** About this exercise **
From the line that contains "surrounding document (with" to the final line of the entries, return every line exactly and leave out all others.

** Data for processing **
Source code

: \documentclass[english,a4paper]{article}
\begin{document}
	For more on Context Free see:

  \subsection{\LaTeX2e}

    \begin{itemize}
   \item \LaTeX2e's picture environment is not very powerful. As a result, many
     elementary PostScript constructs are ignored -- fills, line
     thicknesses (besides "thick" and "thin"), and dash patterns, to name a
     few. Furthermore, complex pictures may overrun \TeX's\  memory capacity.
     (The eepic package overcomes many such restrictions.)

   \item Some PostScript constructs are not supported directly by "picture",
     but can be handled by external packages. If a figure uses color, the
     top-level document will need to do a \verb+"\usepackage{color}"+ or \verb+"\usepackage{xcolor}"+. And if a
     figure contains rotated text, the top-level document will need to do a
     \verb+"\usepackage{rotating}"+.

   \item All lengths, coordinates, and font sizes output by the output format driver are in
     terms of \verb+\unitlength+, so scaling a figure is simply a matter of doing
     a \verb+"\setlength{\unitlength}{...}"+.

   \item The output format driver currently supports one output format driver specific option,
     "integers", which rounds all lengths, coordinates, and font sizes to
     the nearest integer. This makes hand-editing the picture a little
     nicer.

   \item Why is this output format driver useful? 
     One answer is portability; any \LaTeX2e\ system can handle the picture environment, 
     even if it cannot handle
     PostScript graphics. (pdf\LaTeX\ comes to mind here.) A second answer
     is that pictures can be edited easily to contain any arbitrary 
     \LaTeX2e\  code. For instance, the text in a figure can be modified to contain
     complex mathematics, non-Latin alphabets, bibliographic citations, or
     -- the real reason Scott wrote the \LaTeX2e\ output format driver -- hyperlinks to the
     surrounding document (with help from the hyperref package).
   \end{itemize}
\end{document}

** Answer for the task **
     surrounding document (with help from the hyperref package).
   \end{itemize}
\end{document}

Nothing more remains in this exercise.